It occurred to me recently that I had become that person who repeats that cool thing I did last week, just in case you didn’t hear the first time… The person that once again squeezes into conversation that good deed I did or the idea that I came up with – emphasizing the ‘I’….
I was seeking appreciation and continually feeling unsatisfied with the response. I wasn’t feeling heard or recognised. I was feeling undervalued. I surprised myself when this realisation surfaced within me… And I’m still not quite sure when this started but as I reflected on some of my conversations of late I began to cringe at the sound of my own voice.
That’s when it dawned on me (like a tonne of bricks)… I don’t value myself. If I am seeking external appreciation and not feeling fulfilled when I get it, then it is clear I am seeking this appreciation from the wrong source. You will always be left feeling unfulfilled if you are seeking from the external world that which you have not given yourself internally first.
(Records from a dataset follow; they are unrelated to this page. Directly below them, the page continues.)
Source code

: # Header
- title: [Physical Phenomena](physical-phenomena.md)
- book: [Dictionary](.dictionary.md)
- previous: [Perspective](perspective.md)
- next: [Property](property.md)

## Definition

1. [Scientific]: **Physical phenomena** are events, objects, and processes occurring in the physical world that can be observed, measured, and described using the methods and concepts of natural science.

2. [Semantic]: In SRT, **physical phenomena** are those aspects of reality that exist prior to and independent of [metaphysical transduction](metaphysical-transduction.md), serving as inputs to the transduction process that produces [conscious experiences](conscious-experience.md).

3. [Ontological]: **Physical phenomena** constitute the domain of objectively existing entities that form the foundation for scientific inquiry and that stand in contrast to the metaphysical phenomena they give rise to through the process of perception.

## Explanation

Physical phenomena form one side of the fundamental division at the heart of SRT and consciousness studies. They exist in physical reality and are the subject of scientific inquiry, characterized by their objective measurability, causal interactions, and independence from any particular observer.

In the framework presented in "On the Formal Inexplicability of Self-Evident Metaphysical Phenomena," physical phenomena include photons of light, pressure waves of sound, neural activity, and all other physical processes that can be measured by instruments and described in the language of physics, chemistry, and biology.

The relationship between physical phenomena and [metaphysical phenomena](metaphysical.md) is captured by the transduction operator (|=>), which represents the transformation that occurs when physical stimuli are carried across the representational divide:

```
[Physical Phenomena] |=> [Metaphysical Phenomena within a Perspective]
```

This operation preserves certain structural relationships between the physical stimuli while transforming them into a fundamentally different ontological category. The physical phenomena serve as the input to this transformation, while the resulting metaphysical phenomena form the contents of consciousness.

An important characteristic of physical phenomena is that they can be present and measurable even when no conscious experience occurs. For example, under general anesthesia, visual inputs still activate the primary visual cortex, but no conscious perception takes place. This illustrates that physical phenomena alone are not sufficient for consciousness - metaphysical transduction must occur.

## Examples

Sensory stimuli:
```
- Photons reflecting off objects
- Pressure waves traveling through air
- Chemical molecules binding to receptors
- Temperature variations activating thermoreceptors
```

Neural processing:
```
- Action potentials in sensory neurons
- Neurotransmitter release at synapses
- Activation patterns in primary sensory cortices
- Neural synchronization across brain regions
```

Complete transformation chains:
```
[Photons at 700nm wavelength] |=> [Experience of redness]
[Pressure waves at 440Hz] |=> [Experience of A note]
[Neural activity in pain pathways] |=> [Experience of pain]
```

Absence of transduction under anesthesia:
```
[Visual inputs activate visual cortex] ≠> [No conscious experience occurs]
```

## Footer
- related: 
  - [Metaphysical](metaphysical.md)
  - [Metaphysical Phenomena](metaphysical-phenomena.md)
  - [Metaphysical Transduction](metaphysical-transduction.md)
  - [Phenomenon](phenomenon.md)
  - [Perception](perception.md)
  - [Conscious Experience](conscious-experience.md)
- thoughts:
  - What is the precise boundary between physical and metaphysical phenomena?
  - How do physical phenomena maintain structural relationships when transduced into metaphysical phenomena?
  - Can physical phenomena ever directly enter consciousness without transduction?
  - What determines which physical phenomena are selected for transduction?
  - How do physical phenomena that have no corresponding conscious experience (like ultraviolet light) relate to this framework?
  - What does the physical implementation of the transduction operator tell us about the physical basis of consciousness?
As soon as I realised this I sat down quietly by myself, I began to let my mind roam free of censorship and began to think about all of the wonderful things I do. I was once again cringing to myself initially but I fought through. As I continued pondering the good things I do they actually started rolling easily out of my head and I felt myself filling up. I was smiling and seeing myself as I’ve always wanted to be seen, and by the person whom I’d always wanted to notice me!
Its okay to value yourself, its okay to realise that you do good in this world, that you do your best and you are a good person. We all make mistakes but we also always do our best with what we have at the time. What have you done lately that you haven’t fully recognised yourself for?